It's August, and almost a year since the attacks of Sept. 11.
There has been a great deal in the press about business recovery and disaster avoidance over the past 12 months but have businesses changed their IT processes? What did Sept. 11 teach us, with regards to our data and storage management?
The customers I speak with echo their need to provide for the event of a disaster. Their disasters cover a gamut of scenarios from physical disaster such as what occurred on Sept.
11 and what occurs sometimes annually in Florida during hurricane season to business disasters that have plagued Enron, WorldCom and now Qwest.
Lawyers are sending memos to IT execs telling them to preserve ALL data, accounting, e-mails, phone messages, etc., until they hear otherwise. While these scenarios seem quite different, they require the preservation and securing of vital corporate information assets for when they are required. And, by the way, when they are required, they are required immediately!
All of a sudden, disaster recovery has become BIG business.
Professional services organizations, both independent and within large companies like IBM and StorageTek, are popping up all over. This should not have been a secret; EMC has been milking that cash cow for years, although it has been calling it "business continuance" rather than disaster recovery.

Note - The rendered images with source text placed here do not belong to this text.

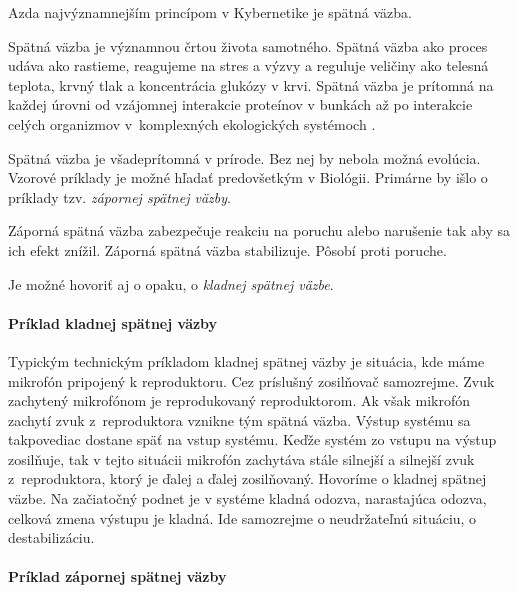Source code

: \documentclass[a4paper, 10pt, ]{article}
\begin{document}
Azda najvýznamnejším princípom v Kybernetike je spätná väzba. 

Spätná väzba je významnou črtou života samotného. Spätná väzba ako proces udáva ako rastieme, reagujeme na stres a výzvy a reguluje veličiny ako telesná teplota, krvný tlak a koncentrácia glukózy v krvi. Spätná väzba je prítomná na každej úrovni od vzájomnej interakcie proteínov v bunkách až po interakcie celých organizmov v~komplexných ekologických systémoch \cite{Aastroem2020}.


Spätná väzba je všadeprítomná v prírode. Bez nej by nebola možná evolúcia. Vzorové príklady je možné hľadať predovšetkým v Biológii. Primárne by išlo o príklady tzv. \emph{zápornej spätnej väzby}.

Záporná spätná väzba zabezpečuje reakciu na poruchu alebo narušenie tak aby sa ich efekt znížil. Záporná spätná väzba stabilizuje. Pôsobí proti poruche.

Je možné hovoriť aj o opaku, o \emph{kladnej spätnej väzbe}. 


\paragraph{Príklad kladnej spätnej väzby}

Typickým technickým príkladom kladnej spätnej väzby je situácia, kde máme mikrofón pripojený k reproduktoru. Cez príslušný zosilňovač samozrejme. Zvuk zachytený mikrofónom je reprodukovaný reproduktorom. Ak však mikrofón zachytí zvuk z~reproduktora vznikne tým spätná väzba. Výstup systému sa takpovediac dostane späť na vstup systému. Keďže systém zo vstupu na výstup zosilňuje, tak v tejto situácii mikrofón zachytáva stále silnejší a silnejší zvuk z~reproduktora, ktorý je ďalej a ďalej zosilňovaný. Hovoríme o kladnej spätnej väzbe. Na začiatočný podnet je v systéme kladná odozva, narastajúca odozva, celková zmena výstupu je kladná. Ide samozrejme o neudržateľnú situáciu, o destabilizáciu.

\paragraph{Príklad zápornej spätnej väzby}
\end{document}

Even with a heightened awareness of data preservation, EMA found in its recent study of 266 attendees of the past three NetWorld+Interop conferences for a study called "Storage Purchasing Plans," that a third of the respondents are still simply trying to reliably back up their data. Other companies are moving on to metropolitan area data duplication, which allows for fairly centralized data management as well as quick data recovery. Even fewer companies are moving to remote or even global data replication schemes due to cost and complexity.
Change is slow. Companies have changed how they think about preserving corporate data resources since Sept. 11 even if the infrastructure hasn't been deployed yet.